Au niveau de la recherche scientifique, la mise en place d’une plate-forme virtuelle, permet une meilleure compréhension de cet objet et de sa dynamique. En effet, le site collaboratif permet une augmentation des cas à traiter.  Ceci donne accès à un corpus de recherche fort en substance qui pourra être investi à travers une Netnographie approfondie. En effet, cette méthode novatrice permet une analyse des données disponible sur le web. Elle donne l’accès à des données que les méthodes classiques tels que les entretiens ou les groupes de focus ne permettent pas. La Netnographie est une méthode naturelle et non intrusive qui permet de cerner la culture ainsi que les dynamiques des communautés virtuelles. C’est une méthode naturelle, qui permet l’observation des interactions des membres dans leur environnement. Cette méthode offre une supériorité pour les sujets sensibles, elle encourage la liberté d’expression face à des sujets qui sont difficiles à traiter dans un contexte de face à face. Ceci est le cas des sujets reliés au plagiat. A terme, une véritable « intelligence collaborative » peut être aussi automatiquement induite.

  • Vers un cadre juridique international pour les Wiki et plates-formes en ligne

Jean-Baptiste Soufron, Avocat, journaliste, ancien secrétaire général du CNN, le Conseil national du numérique. Paris, France

Les situations de plagiat académique sont d’abord très difficiles à supporter pour les victimes. A l’humiliation qui est celle de toute personne qui s’est fait voler sa création s’ajoutent d’intenses pressions professionnelles que ne subissent pas les autres catégories d’auteurs. Les outils du droit ne sont pas adaptés à ces situations où les victimes n’osent pas réagir de peur de se faire mal voir du corps académique, de subir des sanctions informelles sur leur carrière ou sur leurs publications, d’être abandonnés par leur institution. Contrairement aux auteurs d’œuvres artistiques, ou aux détenteurs plus classiques de droits de propriété intellectuelle et industrielle, les auteurs académiques n’osent pas se défendre en justice, créant ainsi un cercle vicieux dans lequel les plagiaires ne sont jamais sanctionnés et sont ainsi encouragés à continuer. Pire, il peut même exister des situations dans lesquelles c’est finalement le plagiaire qui sera reconnu comme auteur en lieu et place du créateur original. Or si les conséquences sont déjà graves en matière de contrefaçon traditionnelle, elles le sont encore plus dans le domaine académique puisqu’elles empêchent l’exercice de la méthode scientifique et peuvent permettre à des individus d’acquérir des postes ou des budgets d’enseignement et de recherche en raison de leur fraude, et non de leurs mérites, diminuant ainsi les moyens qui manqueront aux vrais chercheurs.

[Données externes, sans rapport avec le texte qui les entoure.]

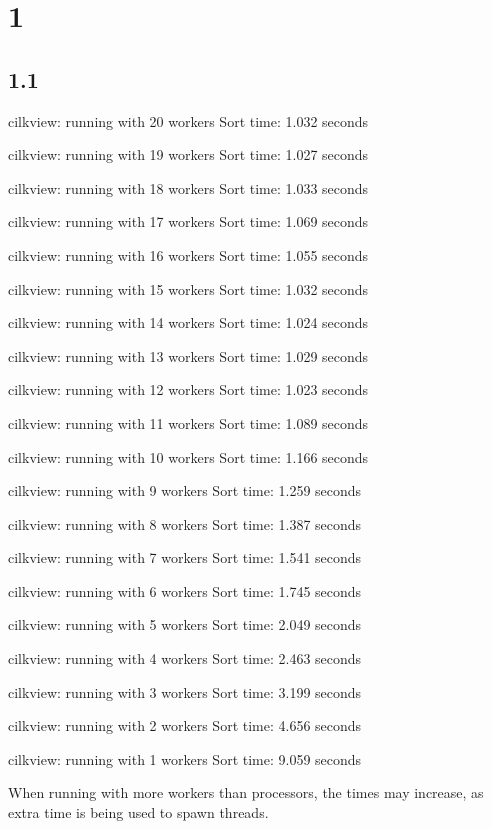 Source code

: \documentclass[12pt]{article}
\begin{document}
\maketitle
\section{1}
\subsection{1.1}
cilkview: running with 20 workers
Sort time: 1.032 seconds

cilkview: running with 19 workers
Sort time: 1.027 seconds

cilkview: running with 18 workers
Sort time: 1.033 seconds

cilkview: running with 17 workers
Sort time: 1.069 seconds

cilkview: running with 16 workers
Sort time: 1.055 seconds

cilkview: running with 15 workers
Sort time: 1.032 seconds

cilkview: running with 14 workers
Sort time: 1.024 seconds

cilkview: running with 13 workers
Sort time: 1.029 seconds

cilkview: running with 12 workers
Sort time: 1.023 seconds

cilkview: running with 11 workers
Sort time: 1.089 seconds

cilkview: running with 10 workers
Sort time: 1.166 seconds

cilkview: running with 9 workers
Sort time: 1.259 seconds

cilkview: running with 8 workers
Sort time: 1.387 seconds

cilkview: running with 7 workers
Sort time: 1.541 seconds

cilkview: running with 6 workers
Sort time: 1.745 seconds

cilkview: running with 5 workers
Sort time: 2.049 seconds

cilkview: running with 4 workers
Sort time: 2.463 seconds

cilkview: running with 3 workers
Sort time: 3.199 seconds

cilkview: running with 2 workers
Sort time: 4.656 seconds

cilkview: running with 1 workers
Sort time: 9.059 seconds

When running with more workers than processors, the times may increase, as extra 
time is being used to spawn threads.
\end{document}
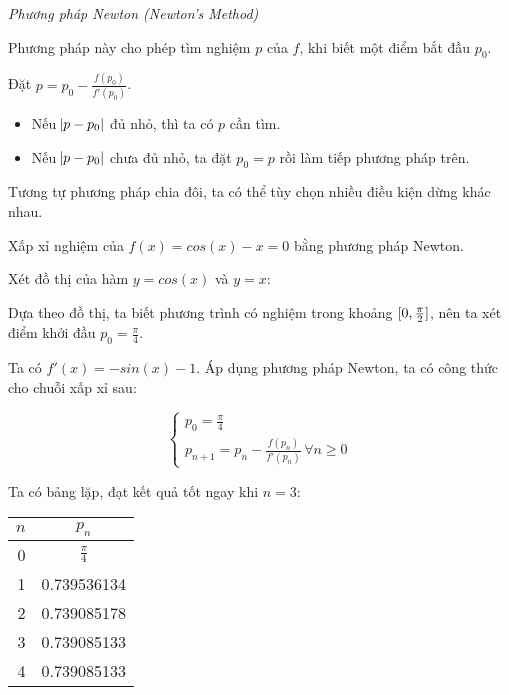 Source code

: \documentclass[../../Lectures.tex]{subfiles}
\begin{document}
\begin{method}\label{method:newton}
    \emph{Phương pháp Newton (Newton's Method)}

    Phương pháp này cho phép tìm nghiệm \(p\) của \(f\), khi biết một điểm bắt
    đầu \(p_0\).

    Đặt \(p = p_0 - \frac{f(p_0)}{f'(p_0)}\).

    \begin{itemize}
        \item Nếu \(\abs{p - p_0}\) đủ nhỏ, thì ta có \(p\) cần tìm.
        \item Nếu \(\abs{p - p_0}\) chưa đủ nhỏ, ta đặt \(p_0 = p\) rồi làm tiếp
            phương pháp trên.
    \end{itemize}
\end{method}

Tương tự phương pháp chia đôi, ta có thể tùy chọn nhiều điều kiện dừng khác
nhau.

\begin{exmp}
    Xấp xỉ nghiệm của \(f(x) = cos(x) - x = 0\) bằng phương pháp Newton.

    Xét đồ thị của hàm \(y = cos(x)\) và \(y = x\):


    Dựa theo đồ thị, ta biết phương trình có nghiệm trong khoảng
    \(\interval{0}{\frac{\pi}{2}}\), nên ta xét điểm khởi đầu \(p_0 =
    \frac{\pi}{4}\).

    Ta có \(f'(x) = -sin(x) - 1\). Áp dụng phương pháp Newton, ta có công thức
    cho chuỗi xấp xỉ sau:

    \[\begin{cases}
        p_0 = \frac{\pi}{4} \\
        p_{n + 1} = p_n - \frac{f(p_n)}{f'(p_n)} \, \forall n \geq 0
    \end{cases}\]

    Ta có bảng lặp, đạt kết quả tốt ngay khi \(n = 3\):

    \begin{table}[H]
        \centering
        \begin{tabular}{r S[table-format=1.9]}
            \toprule
            {\(n\)}  &     {\(p_n\)}       \\
              &  \(\frac{\pi}{4}\)  \\
                  1  &  0.739536134        \\
                  2  &  0.739085178        \\
                  3  &  0.739085133        \\
                  4  &  0.739085133        \\
            \bottomrule
        \end{tabular}
    \end{table}

\end{exmp}
\end{document}
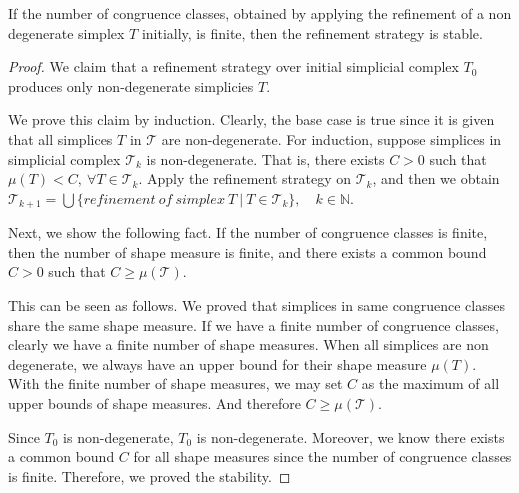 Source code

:     \begin{theorem*}
    If the number of congruence classes, obtained by applying the refinement of a non degenerate simplex $T$ initially, is finite, then the refinement strategy is stable.
    \end{theorem*}
    \begin{proof}
    
    We claim that
    a refinement strategy over initial simplicial complex $T_0$ produces only non-degenerate simplicies $T$.
    
    We prove this claim by induction.
    Clearly, the base case is true since it is given that all simplices $T$ in $\mathcal{T}$ are non-degenerate. For induction, suppose simplices in simplicial complex $\mathcal{T}_k$ is non-degenerate. That is, there exists $C > 0$ such that $\mu(T) < C, ~\forall T \in\mathcal{T}_k$. Apply the refinement strategy on $\mathcal{T}_k$, and then we obtain $\mathcal{T}_{k+1} = \bigcup\{refinement~of~simplex~T ~\vert ~T\in\mathcal{T}_{k}\}, \quad k\in\mathbb{N}$. 
    
    Next, we show the following fact.
    If the number of congruence classes is finite, then the number of shape measure is finite, and there exists a common bound $C > 0$ such that $C \geq \mu(\mathcal{T})$.
    
    This can be seen as follows.
    We proved that simplices in same congruence classes share the same shape measure. If we have a finite number of congruence classes, clearly we have a finite number of shape measures. When all simplices are non degenerate, we always have an upper bound for their shape measure $\mu(T)$. With the finite number of shape measures, we may set $C$ as the maximum of all upper bounds of shape measures. And therefore $C \geq \mu(\mathcal{T})$.
    
    Since $T_0$ is non-degenerate, $T_0$ is non-degenerate. Moreover, we know there exists a common bound $C$ for all shape measures since the number of congruence classes is finite. Therefore, we proved the stability.
    \end{proof}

Face à cette situation, il faut prendre acte de l’insuffisance de la règle de droit actuel. Non pas tant dans son fond que dans sa forme et dans la façon de l’exercer. Les auteurs académiques ne sont pas des auteurs comme les autres, et, à l’heure où l’on protège les lanceurs d’alerte, l’exercice de leur droit d’auteur doit également être protégé. Pour cela l’un des points clés est de mettre en place un tiers ou une communauté qui puisse être capable de les assister, mais aussi d’expertiser, de faire le lien avec leur hiérarchie et d’agir à leur place pour les protéger. Avec le temps, on peut espérer que ces tiers fédèrent des communautés et puissent devenir capables de déclencher des sanctions formelles ou informelles du simple fait de leur légitimité et de la qualité de leur expertise. Pour ce faire différents outils existent, autant au niveau du droit (droit d’auteur, droit des lanceurs d’alerte, etc.) qu’au niveau informatique (logiciels anti plagiat, wikis, etc.). Ce sont leur coordination et leur mise en œuvre qu’il importe de voir aujourd’hui.